The task: Please output the section of the listing below that opens with the line containing "### Production" and closes with the line containing "Else a minor scale is produced", exactly and with nothing else.

Data records:
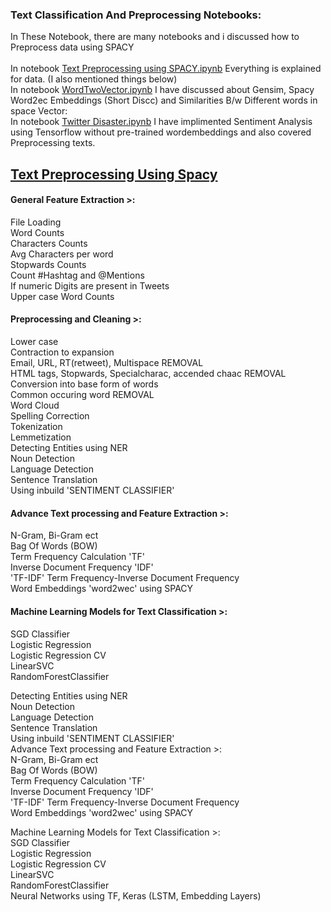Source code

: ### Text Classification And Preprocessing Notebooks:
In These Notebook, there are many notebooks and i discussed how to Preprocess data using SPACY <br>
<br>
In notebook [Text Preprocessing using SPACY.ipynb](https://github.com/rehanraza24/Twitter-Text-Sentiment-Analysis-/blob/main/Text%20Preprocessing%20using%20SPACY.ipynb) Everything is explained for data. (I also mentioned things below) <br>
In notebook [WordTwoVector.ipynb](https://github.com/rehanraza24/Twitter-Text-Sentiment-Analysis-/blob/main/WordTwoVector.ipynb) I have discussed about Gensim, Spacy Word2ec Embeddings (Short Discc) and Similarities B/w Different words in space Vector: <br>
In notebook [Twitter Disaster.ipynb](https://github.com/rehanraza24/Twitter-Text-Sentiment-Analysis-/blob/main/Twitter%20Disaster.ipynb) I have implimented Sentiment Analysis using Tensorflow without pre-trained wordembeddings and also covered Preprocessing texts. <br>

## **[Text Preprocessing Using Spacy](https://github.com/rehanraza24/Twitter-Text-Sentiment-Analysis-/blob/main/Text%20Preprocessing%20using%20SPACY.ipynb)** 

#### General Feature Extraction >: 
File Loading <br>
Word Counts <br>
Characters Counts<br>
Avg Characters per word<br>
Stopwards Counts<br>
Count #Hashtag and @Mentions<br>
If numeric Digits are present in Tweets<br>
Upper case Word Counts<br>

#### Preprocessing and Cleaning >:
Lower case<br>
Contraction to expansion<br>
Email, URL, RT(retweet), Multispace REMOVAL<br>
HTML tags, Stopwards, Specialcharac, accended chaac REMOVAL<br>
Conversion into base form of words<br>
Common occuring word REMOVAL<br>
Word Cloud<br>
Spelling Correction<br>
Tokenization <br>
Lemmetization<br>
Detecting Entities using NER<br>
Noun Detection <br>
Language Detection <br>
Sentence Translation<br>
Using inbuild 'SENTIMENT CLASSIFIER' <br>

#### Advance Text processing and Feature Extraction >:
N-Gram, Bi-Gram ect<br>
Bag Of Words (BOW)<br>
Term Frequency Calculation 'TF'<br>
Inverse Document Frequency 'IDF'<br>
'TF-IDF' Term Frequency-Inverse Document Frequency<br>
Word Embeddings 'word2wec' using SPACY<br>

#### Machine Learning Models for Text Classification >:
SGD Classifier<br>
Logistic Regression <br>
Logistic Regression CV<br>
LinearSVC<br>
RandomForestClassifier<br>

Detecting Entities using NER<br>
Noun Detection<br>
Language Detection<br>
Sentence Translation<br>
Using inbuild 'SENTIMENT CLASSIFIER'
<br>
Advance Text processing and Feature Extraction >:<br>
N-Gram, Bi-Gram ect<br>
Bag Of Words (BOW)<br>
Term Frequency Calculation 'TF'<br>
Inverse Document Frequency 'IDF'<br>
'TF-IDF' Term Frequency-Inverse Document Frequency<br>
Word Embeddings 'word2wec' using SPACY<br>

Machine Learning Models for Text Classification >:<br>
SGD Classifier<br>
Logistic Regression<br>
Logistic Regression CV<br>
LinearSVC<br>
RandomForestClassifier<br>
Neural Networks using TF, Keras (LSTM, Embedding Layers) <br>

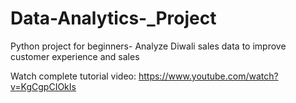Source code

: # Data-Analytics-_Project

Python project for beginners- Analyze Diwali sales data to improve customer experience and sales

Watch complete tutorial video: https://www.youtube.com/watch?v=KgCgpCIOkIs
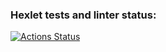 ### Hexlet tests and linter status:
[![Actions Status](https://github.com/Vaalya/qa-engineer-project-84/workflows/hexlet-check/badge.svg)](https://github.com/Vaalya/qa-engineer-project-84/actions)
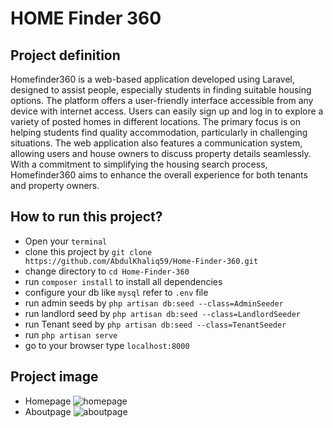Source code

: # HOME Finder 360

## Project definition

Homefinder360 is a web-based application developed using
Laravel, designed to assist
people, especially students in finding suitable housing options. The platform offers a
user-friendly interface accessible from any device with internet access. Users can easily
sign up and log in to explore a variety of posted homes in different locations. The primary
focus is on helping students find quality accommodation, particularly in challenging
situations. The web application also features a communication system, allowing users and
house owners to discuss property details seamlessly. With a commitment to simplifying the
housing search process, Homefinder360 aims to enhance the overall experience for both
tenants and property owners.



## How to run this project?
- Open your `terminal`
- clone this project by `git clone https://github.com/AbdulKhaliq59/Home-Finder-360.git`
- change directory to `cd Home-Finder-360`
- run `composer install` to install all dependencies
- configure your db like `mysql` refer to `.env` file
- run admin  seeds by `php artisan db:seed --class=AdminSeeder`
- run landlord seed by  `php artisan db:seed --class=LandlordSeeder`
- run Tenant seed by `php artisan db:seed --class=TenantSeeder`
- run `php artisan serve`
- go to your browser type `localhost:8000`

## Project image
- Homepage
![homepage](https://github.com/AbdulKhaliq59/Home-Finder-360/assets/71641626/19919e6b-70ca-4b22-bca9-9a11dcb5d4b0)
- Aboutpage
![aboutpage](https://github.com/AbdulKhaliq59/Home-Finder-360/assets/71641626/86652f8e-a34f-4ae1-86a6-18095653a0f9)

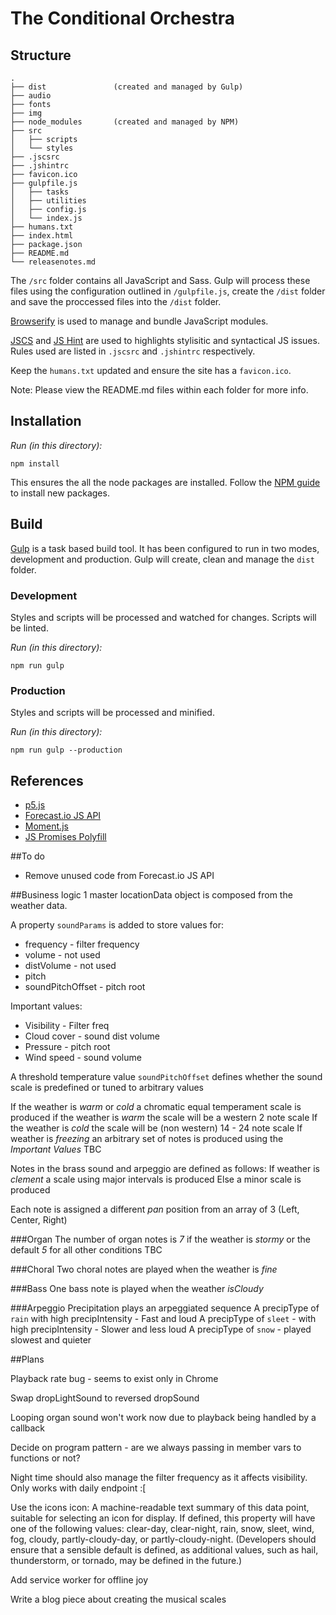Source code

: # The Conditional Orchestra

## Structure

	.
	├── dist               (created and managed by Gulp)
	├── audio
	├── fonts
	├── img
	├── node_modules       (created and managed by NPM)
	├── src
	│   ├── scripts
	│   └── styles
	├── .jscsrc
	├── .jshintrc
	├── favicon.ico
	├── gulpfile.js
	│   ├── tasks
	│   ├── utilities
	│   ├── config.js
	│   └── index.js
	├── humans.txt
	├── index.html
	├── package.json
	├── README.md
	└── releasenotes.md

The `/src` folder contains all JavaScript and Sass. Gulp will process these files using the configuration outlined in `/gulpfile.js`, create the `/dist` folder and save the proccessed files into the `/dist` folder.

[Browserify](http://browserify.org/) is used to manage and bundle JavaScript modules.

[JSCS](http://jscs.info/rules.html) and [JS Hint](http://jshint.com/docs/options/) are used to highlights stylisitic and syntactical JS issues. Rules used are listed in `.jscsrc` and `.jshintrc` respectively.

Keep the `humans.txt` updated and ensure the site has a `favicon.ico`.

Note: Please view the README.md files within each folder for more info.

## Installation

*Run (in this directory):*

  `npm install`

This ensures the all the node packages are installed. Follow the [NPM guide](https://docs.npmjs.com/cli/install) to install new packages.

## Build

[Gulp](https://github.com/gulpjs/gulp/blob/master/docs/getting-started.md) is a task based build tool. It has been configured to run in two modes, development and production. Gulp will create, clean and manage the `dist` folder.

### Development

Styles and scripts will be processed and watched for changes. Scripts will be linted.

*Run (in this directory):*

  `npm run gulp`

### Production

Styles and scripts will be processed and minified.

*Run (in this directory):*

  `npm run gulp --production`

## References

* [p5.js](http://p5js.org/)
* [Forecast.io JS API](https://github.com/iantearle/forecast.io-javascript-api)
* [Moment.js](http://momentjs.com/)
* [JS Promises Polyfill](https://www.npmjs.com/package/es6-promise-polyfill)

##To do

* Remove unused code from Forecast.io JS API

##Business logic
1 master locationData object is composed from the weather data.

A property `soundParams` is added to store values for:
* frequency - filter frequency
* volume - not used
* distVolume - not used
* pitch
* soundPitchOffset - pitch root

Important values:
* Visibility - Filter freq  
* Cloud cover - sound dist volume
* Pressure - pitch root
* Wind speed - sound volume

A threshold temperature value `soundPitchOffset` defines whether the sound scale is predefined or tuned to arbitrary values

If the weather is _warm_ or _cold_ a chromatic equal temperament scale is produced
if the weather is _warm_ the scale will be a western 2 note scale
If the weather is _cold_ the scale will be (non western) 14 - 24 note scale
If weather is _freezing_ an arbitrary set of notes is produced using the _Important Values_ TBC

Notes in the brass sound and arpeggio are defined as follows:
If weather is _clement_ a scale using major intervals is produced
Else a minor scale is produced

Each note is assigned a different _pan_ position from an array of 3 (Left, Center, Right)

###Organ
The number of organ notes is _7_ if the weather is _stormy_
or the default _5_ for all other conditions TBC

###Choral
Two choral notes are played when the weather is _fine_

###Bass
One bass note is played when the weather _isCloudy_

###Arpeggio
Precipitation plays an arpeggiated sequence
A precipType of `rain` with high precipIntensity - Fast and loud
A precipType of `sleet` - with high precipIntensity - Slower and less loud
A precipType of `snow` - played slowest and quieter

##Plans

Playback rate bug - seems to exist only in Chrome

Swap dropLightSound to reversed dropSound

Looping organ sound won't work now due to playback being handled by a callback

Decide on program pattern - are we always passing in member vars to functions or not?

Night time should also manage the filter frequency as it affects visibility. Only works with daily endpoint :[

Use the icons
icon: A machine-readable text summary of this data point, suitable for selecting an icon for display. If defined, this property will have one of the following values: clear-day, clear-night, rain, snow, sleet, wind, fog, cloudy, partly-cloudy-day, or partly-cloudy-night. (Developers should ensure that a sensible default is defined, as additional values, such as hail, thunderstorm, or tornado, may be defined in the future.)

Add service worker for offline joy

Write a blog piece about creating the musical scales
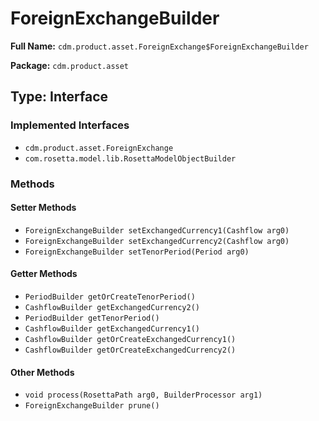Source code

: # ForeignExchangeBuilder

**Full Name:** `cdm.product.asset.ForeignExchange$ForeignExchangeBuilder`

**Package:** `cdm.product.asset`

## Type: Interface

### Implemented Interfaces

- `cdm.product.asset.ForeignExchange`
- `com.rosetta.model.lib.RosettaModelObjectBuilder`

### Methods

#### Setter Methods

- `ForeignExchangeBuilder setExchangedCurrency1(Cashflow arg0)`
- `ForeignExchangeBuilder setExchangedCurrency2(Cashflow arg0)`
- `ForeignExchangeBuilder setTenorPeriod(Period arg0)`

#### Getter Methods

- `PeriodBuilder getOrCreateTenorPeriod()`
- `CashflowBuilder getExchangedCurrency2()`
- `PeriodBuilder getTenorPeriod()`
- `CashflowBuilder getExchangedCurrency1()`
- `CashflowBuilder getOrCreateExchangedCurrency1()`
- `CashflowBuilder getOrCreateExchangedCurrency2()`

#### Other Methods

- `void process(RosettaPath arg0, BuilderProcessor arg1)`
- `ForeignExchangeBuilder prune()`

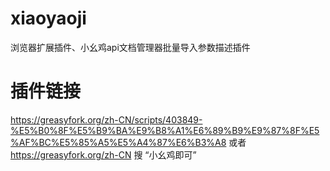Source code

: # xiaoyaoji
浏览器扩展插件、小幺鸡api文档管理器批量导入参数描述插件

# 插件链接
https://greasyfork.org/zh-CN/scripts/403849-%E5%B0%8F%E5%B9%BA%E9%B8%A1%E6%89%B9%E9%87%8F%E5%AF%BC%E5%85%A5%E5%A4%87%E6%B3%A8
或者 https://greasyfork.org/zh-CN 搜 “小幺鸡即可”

Written answer:
### Production

Styles and scripts will be processed and minified.

*Run (in this directory):*

  `npm run gulp --production`

## References

* [p5.js](http://p5js.org/)
* [Forecast.io JS API](https://github.com/iantearle/forecast.io-javascript-api)
* [Moment.js](http://momentjs.com/)
* [JS Promises Polyfill](https://www.npmjs.com/package/es6-promise-polyfill)

##To do

* Remove unused code from Forecast.io JS API

##Business logic
1 master locationData object is composed from the weather data.

A property `soundParams` is added to store values for:
* frequency - filter frequency
* volume - not used
* distVolume - not used
* pitch
* soundPitchOffset - pitch root

Important values:
* Visibility - Filter freq  
* Cloud cover - sound dist volume
* Pressure - pitch root
* Wind speed - sound volume

A threshold temperature value `soundPitchOffset` defines whether the sound scale is predefined or tuned to arbitrary values

If the weather is _warm_ or _cold_ a chromatic equal temperament scale is produced
if the weather is _warm_ the scale will be a western 2 note scale
If the weather is _cold_ the scale will be (non western) 14 - 24 note scale
If weather is _freezing_ an arbitrary set of notes is produced using the _Important Values_ TBC

Notes in the brass sound and arpeggio are defined as follows:
If weather is _clement_ a scale using major intervals is produced
Else a minor scale is produced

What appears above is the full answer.